### What needs to be done
Determine how many lines of the records include "object", and answer with the number alone.

(The data Opens)

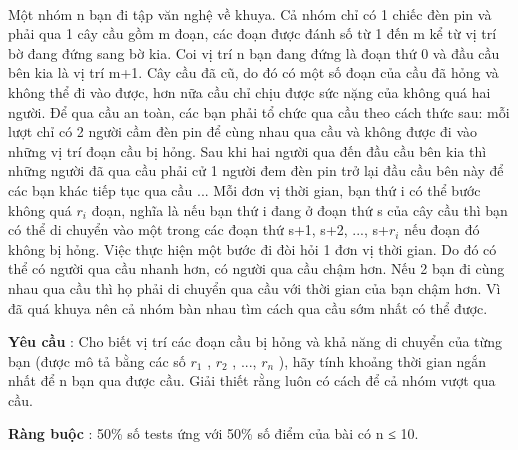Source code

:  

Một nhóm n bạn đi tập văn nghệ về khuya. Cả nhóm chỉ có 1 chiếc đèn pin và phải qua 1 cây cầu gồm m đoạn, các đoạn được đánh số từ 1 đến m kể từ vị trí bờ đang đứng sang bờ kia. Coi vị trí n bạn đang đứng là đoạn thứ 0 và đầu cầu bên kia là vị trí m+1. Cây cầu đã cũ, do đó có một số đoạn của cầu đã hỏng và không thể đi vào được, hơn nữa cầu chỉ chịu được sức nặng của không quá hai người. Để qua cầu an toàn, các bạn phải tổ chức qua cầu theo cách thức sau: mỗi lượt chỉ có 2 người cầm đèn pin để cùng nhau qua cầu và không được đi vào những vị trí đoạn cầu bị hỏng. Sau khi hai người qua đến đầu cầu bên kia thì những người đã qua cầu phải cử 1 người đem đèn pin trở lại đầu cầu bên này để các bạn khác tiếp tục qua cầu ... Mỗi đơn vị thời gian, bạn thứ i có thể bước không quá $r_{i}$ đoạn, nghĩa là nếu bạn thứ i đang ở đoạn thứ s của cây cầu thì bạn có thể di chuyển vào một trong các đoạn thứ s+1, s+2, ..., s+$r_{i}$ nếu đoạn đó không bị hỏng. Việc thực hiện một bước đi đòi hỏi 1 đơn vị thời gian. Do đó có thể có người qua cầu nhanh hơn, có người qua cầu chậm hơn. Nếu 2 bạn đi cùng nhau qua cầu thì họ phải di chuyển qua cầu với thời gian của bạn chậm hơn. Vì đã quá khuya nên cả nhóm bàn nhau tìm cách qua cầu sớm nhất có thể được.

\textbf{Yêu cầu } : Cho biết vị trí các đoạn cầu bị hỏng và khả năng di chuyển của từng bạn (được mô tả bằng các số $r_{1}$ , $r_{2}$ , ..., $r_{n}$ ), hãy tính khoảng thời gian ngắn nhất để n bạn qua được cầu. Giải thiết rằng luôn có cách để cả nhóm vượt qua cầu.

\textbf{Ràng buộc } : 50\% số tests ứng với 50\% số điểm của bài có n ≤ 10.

(The data Closes)
(The data Opens)

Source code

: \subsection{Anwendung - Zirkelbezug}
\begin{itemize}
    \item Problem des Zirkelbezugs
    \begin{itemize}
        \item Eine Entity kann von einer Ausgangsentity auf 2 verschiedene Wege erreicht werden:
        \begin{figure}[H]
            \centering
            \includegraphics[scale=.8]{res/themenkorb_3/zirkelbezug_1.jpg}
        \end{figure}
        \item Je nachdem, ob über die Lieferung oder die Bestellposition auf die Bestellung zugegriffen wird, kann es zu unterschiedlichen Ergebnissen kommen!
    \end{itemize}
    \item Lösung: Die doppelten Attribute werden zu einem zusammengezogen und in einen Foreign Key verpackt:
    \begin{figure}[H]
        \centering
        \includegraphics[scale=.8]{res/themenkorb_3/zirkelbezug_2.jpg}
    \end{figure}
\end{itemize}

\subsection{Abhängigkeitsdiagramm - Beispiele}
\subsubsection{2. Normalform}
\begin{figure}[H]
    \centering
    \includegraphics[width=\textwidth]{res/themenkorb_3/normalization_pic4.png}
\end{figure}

(The data Closes)
(The data Opens)

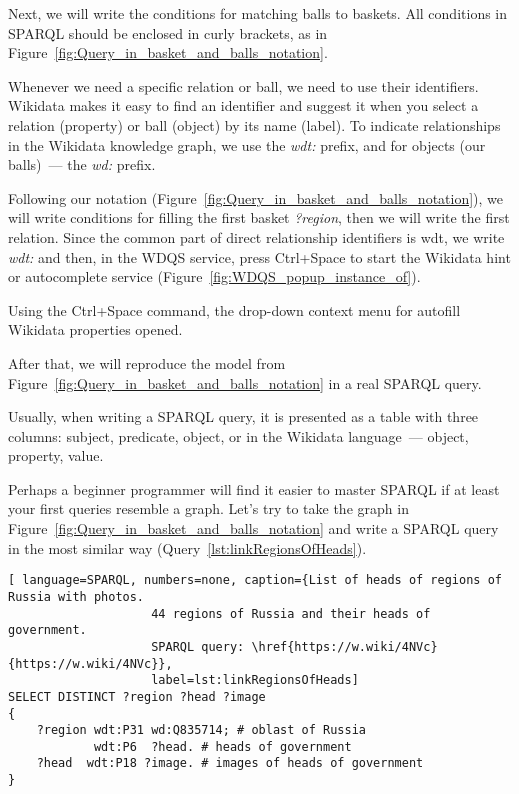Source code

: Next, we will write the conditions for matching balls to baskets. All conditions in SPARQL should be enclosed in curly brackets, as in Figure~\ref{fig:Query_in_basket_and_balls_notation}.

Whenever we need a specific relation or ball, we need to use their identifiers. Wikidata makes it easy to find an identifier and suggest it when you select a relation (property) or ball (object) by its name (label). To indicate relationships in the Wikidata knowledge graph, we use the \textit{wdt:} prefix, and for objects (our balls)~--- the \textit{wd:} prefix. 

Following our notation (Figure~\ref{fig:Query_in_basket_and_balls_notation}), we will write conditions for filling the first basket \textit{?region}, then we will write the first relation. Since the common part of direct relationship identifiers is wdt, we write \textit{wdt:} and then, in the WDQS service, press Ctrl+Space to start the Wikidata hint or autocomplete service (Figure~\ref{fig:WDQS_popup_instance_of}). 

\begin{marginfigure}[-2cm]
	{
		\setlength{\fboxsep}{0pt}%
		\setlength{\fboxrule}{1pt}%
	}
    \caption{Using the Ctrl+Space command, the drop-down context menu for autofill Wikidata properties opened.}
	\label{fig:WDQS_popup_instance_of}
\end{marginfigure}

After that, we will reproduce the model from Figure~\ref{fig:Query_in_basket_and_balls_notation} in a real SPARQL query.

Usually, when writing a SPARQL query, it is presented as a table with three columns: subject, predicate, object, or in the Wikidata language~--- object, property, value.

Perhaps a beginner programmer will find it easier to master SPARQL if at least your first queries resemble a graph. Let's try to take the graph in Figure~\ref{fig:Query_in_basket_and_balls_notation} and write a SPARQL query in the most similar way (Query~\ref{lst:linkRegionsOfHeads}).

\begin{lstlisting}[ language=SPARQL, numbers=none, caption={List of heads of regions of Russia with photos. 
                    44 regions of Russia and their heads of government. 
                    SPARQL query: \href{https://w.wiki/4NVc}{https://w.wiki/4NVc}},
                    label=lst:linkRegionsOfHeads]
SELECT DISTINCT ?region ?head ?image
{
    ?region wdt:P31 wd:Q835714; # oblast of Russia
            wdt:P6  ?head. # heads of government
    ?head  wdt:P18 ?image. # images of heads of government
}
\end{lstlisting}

(The data Closes)

### Exercise result
2